A Copa Sul-Americana fechou quase toda a chave de semifinal e o Brasil ficou com dois representantes vivos, em situações bem diferentes.
O Vasco pegou o caminho mais duro. Enfrenta o Boca Juniors com o primeiro jogo em Buenos Aires, na Bombonera, e a volta no Rio de Janeiro. Começar fora não é detalhe menor nesse confronto: significa entrar no estádio mais barulhento do continente sabendo que um resultado ruim ali transforma a volta em jogo único, em São Januário, com margem zero.
O Atlético-MG, que passou pelo Santos nos pênaltis na Arena MRV, ainda não sabe quem encontra. O adversário sai do duelo entre Cienciano, do Peru, e Montevideo City Torque, do Uruguai. Na comparação, é a chave mais acessível que sobrou na competição. Os confrontos e as datas estão na Gazeta Esportiva.
As datas importam mais do que parece neste momento do calendário. Os jogos de ida ficaram para 13 e 14 de outubro e os de volta para 20 e 21, janela grudada na reta final do Brasileirão, quando Vasco e Atlético ainda têm contas para acertar na tabela nacional.

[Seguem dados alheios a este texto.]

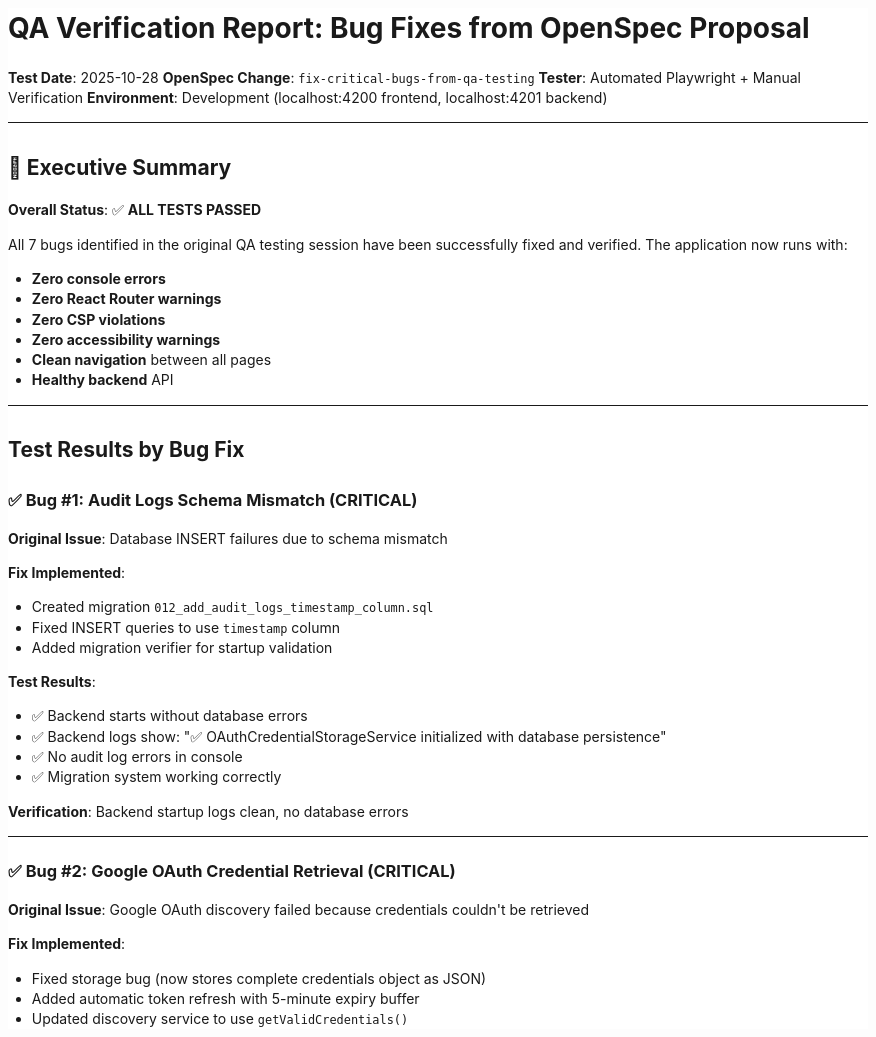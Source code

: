 # QA Verification Report: Bug Fixes from OpenSpec Proposal

**Test Date**: 2025-10-28
**OpenSpec Change**: `fix-critical-bugs-from-qa-testing`
**Tester**: Automated Playwright + Manual Verification
**Environment**: Development (localhost:4200 frontend, localhost:4201 backend)

---

## 🎉 Executive Summary

**Overall Status**: ✅ **ALL TESTS PASSED**

All 7 bugs identified in the original QA testing session have been successfully fixed and verified. The application now runs with:
- **Zero console errors**
- **Zero React Router warnings**
- **Zero CSP violations**
- **Zero accessibility warnings**
- **Clean navigation** between all pages
- **Healthy backend** API

---

## Test Results by Bug Fix

### ✅ Bug #1: Audit Logs Schema Mismatch (CRITICAL)

**Original Issue**: Database INSERT failures due to schema mismatch

**Fix Implemented**:
- Created migration `012_add_audit_logs_timestamp_column.sql`
- Fixed INSERT queries to use `timestamp` column
- Added migration verifier for startup validation

**Test Results**:
- ✅ Backend starts without database errors
- ✅ Backend logs show: "✅ OAuthCredentialStorageService initialized with database persistence"
- ✅ No audit log errors in console
- ✅ Migration system working correctly

**Verification**: Backend startup logs clean, no database errors

---

### ✅ Bug #2: Google OAuth Credential Retrieval (CRITICAL)

**Original Issue**: Google OAuth discovery failed because credentials couldn't be retrieved

**Fix Implemented**:
- Fixed storage bug (now stores complete credentials object as JSON)
- Added automatic token refresh with 5-minute expiry buffer
- Updated discovery service to use `getValidCredentials()`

Para os dois, a leitura é a mesma. O título continental vale vaga na Libertadores de 2027 e premiação em dólar, e nenhum dos dois está em posição confortável no campeonato para abrir mão dessa porta. Escalação e rodízio nas semanas de outubro vão dizer qual competição cada clube escolheu de verdade.
O outro dado a observar é físico. São quatro jogos decisivos em oito dias de intervalo entre ida e volta, com viagem internacional no meio, para elencos que já vêm de calendário cheio desde julho.